## Problem
What you return must match the records exactly.

┄┄┄┄┄┄┄┄┄┄┄┄┄┄┄┄┄┄┄┄

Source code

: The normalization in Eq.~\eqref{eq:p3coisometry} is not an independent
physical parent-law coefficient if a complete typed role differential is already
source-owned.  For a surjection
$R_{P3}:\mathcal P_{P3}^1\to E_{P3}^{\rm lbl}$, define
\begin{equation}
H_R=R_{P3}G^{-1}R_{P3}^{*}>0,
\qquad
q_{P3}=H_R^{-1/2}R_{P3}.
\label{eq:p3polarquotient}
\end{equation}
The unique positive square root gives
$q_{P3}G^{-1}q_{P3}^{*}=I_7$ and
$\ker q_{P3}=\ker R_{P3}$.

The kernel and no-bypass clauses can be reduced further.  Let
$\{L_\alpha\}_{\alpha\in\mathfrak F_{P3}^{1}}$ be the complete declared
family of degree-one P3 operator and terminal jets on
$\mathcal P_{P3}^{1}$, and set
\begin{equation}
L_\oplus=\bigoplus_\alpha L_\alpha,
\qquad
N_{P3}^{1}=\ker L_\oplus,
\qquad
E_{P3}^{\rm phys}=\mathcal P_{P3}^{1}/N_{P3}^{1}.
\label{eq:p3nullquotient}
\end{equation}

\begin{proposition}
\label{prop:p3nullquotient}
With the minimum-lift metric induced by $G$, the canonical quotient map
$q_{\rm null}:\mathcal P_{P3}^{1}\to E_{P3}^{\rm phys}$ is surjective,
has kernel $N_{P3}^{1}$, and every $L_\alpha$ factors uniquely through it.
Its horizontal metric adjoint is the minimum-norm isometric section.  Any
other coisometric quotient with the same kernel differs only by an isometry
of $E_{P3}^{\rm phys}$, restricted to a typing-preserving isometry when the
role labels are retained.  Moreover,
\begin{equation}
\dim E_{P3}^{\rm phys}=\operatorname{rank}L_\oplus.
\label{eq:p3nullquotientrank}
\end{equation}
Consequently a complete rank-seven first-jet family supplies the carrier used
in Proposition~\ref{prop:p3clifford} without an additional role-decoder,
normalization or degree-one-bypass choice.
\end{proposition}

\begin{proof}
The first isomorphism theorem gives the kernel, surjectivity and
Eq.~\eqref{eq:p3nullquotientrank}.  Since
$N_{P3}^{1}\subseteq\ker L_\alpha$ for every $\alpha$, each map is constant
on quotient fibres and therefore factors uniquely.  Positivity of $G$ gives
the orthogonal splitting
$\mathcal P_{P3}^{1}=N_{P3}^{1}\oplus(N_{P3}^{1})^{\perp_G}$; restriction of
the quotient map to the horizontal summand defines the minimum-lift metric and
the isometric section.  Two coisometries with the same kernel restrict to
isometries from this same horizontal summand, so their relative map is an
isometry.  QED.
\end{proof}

┄┄┄┄┄┄┄┄┄┄┄┄┄┄┄┄┄┄┄┄

## Answer
Source code

: The normalization in Eq.~\eqref{eq:p3coisometry} is not an independent
physical parent-law coefficient if a complete typed role differential is already
source-owned.  For a surjection
$R_{P3}:\mathcal P_{P3}^1\to E_{P3}^{\rm lbl}$, define
\begin{equation}
H_R=R_{P3}G^{-1}R_{P3}^{*}>0,
\qquad
q_{P3}=H_R^{-1/2}R_{P3}.
\label{eq:p3polarquotient}
\end{equation}
The unique positive square root gives
$q_{P3}G^{-1}q_{P3}^{*}=I_7$ and
$\ker q_{P3}=\ker R_{P3}$.

The kernel and no-bypass clauses can be reduced further.  Let
$\{L_\alpha\}_{\alpha\in\mathfrak F_{P3}^{1}}$ be the complete declared
family of degree-one P3 operator and terminal jets on
$\mathcal P_{P3}^{1}$, and set
\begin{equation}
L_\oplus=\bigoplus_\alpha L_\alpha,
\qquad
N_{P3}^{1}=\ker L_\oplus,
\qquad
E_{P3}^{\rm phys}=\mathcal P_{P3}^{1}/N_{P3}^{1}.
\label{eq:p3nullquotient}
\end{equation}

\begin{proposition}
\label{prop:p3nullquotient}
With the minimum-lift metric induced by $G$, the canonical quotient map
$q_{\rm null}:\mathcal P_{P3}^{1}\to E_{P3}^{\rm phys}$ is surjective,
has kernel $N_{P3}^{1}$, and every $L_\alpha$ factors uniquely through it.
Its horizontal metric adjoint is the minimum-norm isometric section.  Any
other coisometric quotient with the same kernel differs only by an isometry
of $E_{P3}^{\rm phys}$, restricted to a typing-preserving isometry when the
role labels are retained.  Moreover,
\begin{equation}
\dim E_{P3}^{\rm phys}=\operatorname{rank}L_\oplus.
\label{eq:p3nullquotientrank}
\end{equation}
Consequently a complete rank-seven first-jet family supplies the carrier used
in Proposition~\ref{prop:p3clifford} without an additional role-decoder,
normalization or degree-one-bypass choice.
\end{proposition}

\begin{proof}
The first isomorphism theorem gives the kernel, surjectivity and
Eq.~\eqref{eq:p3nullquotientrank}.  Since
$N_{P3}^{1}\subseteq\ker L_\alpha$ for every $\alpha$, each map is constant
on quotient fibres and therefore factors uniquely.  Positivity of $G$ gives
the orthogonal splitting
$\mathcal P_{P3}^{1}=N_{P3}^{1}\oplus(N_{P3}^{1})^{\perp_G}$; restriction of
the quotient map to the horizontal summand defines the minimum-lift metric and
the isometric section.  Two coisometries with the same kernel restrict to
isometries from this same horizontal summand, so their relative map is an
isometry.  QED.
\end{proof}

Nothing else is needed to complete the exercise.